The 1980 Christmas number-one, "There's No One Quite Like Grandma" by St. Winifred's School Choir remained at number-one for the first week of 1981. The first new number-one single of the year was "Imagine" by the late former Beatles singer John Lennon. Overall, twenty different singles peaked at number-one in 1981, with Adam and the Ants, John Lennon and Shakin' Stevens (2) having the joint most singles hit that position.

Background

Multiple entries
One-hundred and forty-five singles charted in the top 10 in 1981, with one-hundred and thirty-three singles reaching their peak this year.

Thirty artists scored multiple entries in the top 10 in 1981. Adam and the Ants secured the record for most top 10 hits in 1981 with six hit singles.

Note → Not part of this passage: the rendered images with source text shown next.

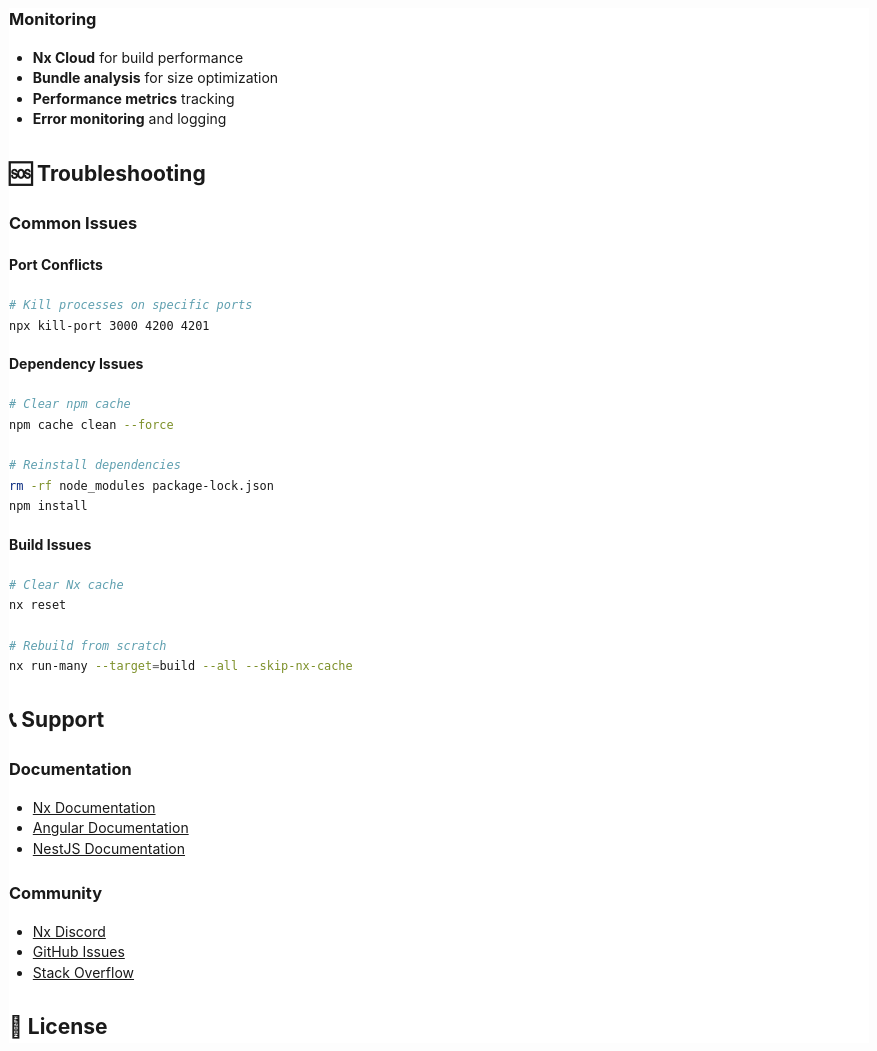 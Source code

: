 ### Monitoring
- **Nx Cloud** for build performance
- **Bundle analysis** for size optimization
- **Performance metrics** tracking
- **Error monitoring** and logging

## 🆘 Troubleshooting

### Common Issues

#### Port Conflicts
```bash
# Kill processes on specific ports
npx kill-port 3000 4200 4201
```

#### Dependency Issues
```bash
# Clear npm cache
npm cache clean --force

# Reinstall dependencies
rm -rf node_modules package-lock.json
npm install
```

#### Build Issues
```bash
# Clear Nx cache
nx reset

# Rebuild from scratch
nx run-many --target=build --all --skip-nx-cache
```

## 📞 Support

### Documentation
- [Nx Documentation](https://nx.dev)
- [Angular Documentation](https://angular.io/docs)
- [NestJS Documentation](https://docs.nestjs.com)

### Community
- [Nx Discord](https://go.nx.dev/community)
- [GitHub Issues](https://github.com/your-org/workly/issues)
- [Stack Overflow](https://stackoverflow.com/questions/tagged/nx)

## 📄 License
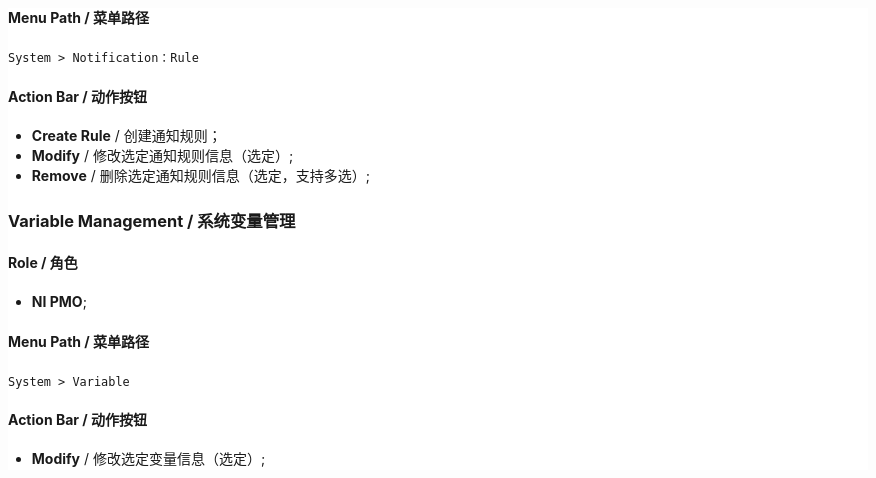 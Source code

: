 #### Menu Path / 菜单路径

`System > Notification：Rule`

#### Action Bar / 动作按钮

- **Create Rule** / 创建通知规则；
- **Modify** / 修改选定通知规则信息（选定）;
- **Remove** / 删除选定通知规则信息（选定，支持多选）;

### Variable Management / 系统变量管理

#### Role / 角色

- **NI PMO**;

#### Menu Path / 菜单路径

`System > Variable `

#### Action Bar / 动作按钮

- **Modify** / 修改选定变量信息（选定）;
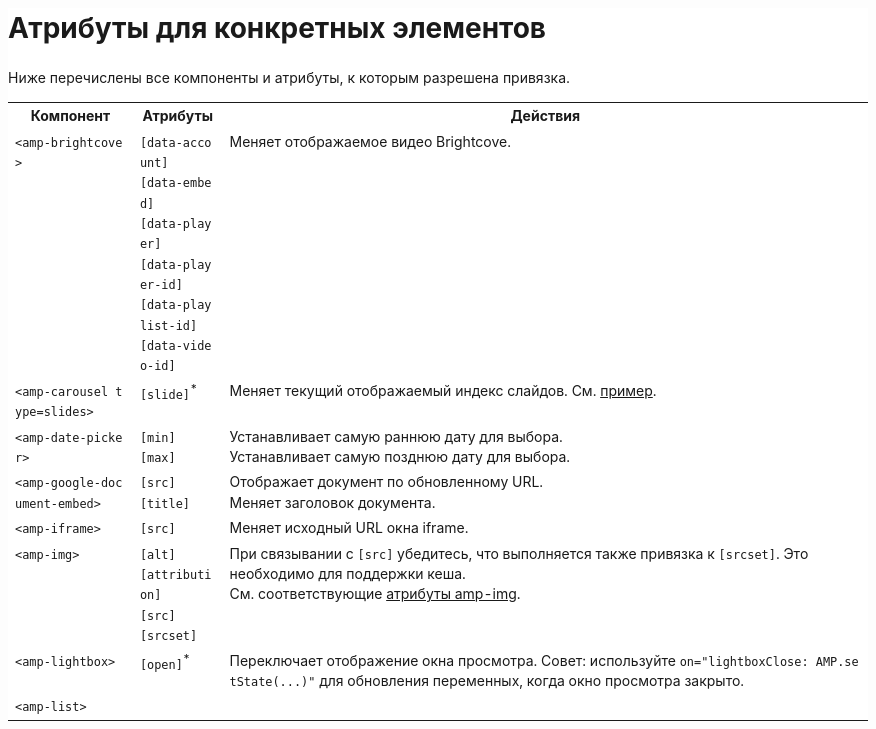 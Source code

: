 # Атрибуты для конкретных элементов

Ниже перечислены все компоненты и атрибуты, к которым разрешена привязка.

<table>
  <tr>
    <th>Компонент</th>
    <th>Атрибуты</th>
    <th>Действия</th>
  </tr>
  <tr>
    <td class="col-thirty"><code>&lt;amp-brightcove&gt;</code></td>
    <td class="col-fourty"><code>[data-account]</code><br><code>[data-embed]</code><br><code>[data-player]</code><br><code>[data-player-id]</code><br><code>[data-playlist-id]</code><br><code>[data-video-id]</code></td>
    <td class="col-thirty">Меняет отображаемое видео Brightcove.</td>
  </tr>
  <tr>
    <td><code>&lt;amp-carousel type=slides&gt;</code></td>
    <td><code>[slide]</code><sup>*</sup></td>
    <td>Меняет текущий отображаемый индекс слайдов. См. <a href="https://ampbyexample.com/advanced/image_galleries_with_amp-carousel/#linking-carousels-with-amp-bind">пример</a>.</td>
  </tr>
  <tr>
    <td><code>&lt;amp-date-picker&gt;</code></td>
    <td>
      <code>[min]</code><br>
      <code>[max]</code>
    </td>
    <td>
      Устанавливает самую раннюю дату для выбора.<br>
      Устанавливает самую позднюю дату для выбора.
    </td>
  </tr>
  <tr>
    <td><code>&lt;amp-google-document-embed&gt;</code></td>
    <td><code>[src]</code><br><code>[title]</code></td>
    <td>Отображает документ по обновленному URL.<br>Меняет заголовок документа.</td>
  </tr>
  <tr>
    <td><code>&lt;amp-iframe&gt;</code></td>
    <td><code>[src]</code></td>
    <td>Меняет исходный URL окна iframe.</td>
  </tr>
  <tr>
    <td><code>&lt;amp-img&gt;</code></td>
    <td><code>[alt]</code><br><code>[attribution]</code><br><code>[src]</code><br><code>[srcset]</code></td>
    <td>При связывании с <code>[src]</code> убедитесь, что выполняется также привязка к <code>[srcset]</code>. Это необходимо для поддержки кеша.<br>См. соответствующие <a href="{{g.doc('/content/amp-dev/documentation/components/reference/amp-img.md', locale=doc.locale).url.path}}#attributes">атрибуты amp-img</a>.</td>
  </tr>
  <tr>
    <td><code>&lt;amp-lightbox&gt;</code></td>
    <td><code>[open]</code><sup>*</sup></td>
    <td>
      Переключает отображение окна просмотра. Совет: используйте <code>on="lightboxClose: AMP.setState(...)"</code> для обновления переменных, когда окно просмотра закрыто.
    </td>
  </tr>
  <tr>
    <td><code>&lt;amp-list&gt;</code></td>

Soft Cell were one of a number of artists with two top-ten entries, including the number-one single "Tainted Love". Bucks Fizz, Diana Ross, Kim Wilde, Queen and Ultravox were among the other artists who had multiple top 10 entries in 1981.

Chart debuts
Forty-eight artists achieved their first top 10 single in 1981, either as a lead or featured artist. Of these, six went on to record another hit single that year: Bucks Fizz, Chas & Dave, Kim Wilde, Soft Cell, Starsound and Ultravox. The Human League and Toyah both had two more entries in 1981. Shakin' Stevens had three other entries in his breakthrough year.

The following table (collapsed on desktop site) does not include acts who had previously charted as part of a group and secured their first top 10 solo single. 

Notes
Phil Collins had his first solo credit independent of Genesis with "In the Air Tonight", peaking at number two. Headgirl was a collaboration between Motörhead and Girlschool, the former having recorded a top 10 single previously, "The Golden Years (EP)", with the latter making their top ten debut.

Graham Bonnet's only top 10 single as a solo artist, "Night Games", reached number 6 in 1981. He had scored hit singles as a member of Rainbow and in the duo The Marbles with Trevor Gordon. Lionel Richie's official chart debut on his own came this year when "Endless Love" peaked at number 7. He had previously made an impression on the top 10 with the group Commodores.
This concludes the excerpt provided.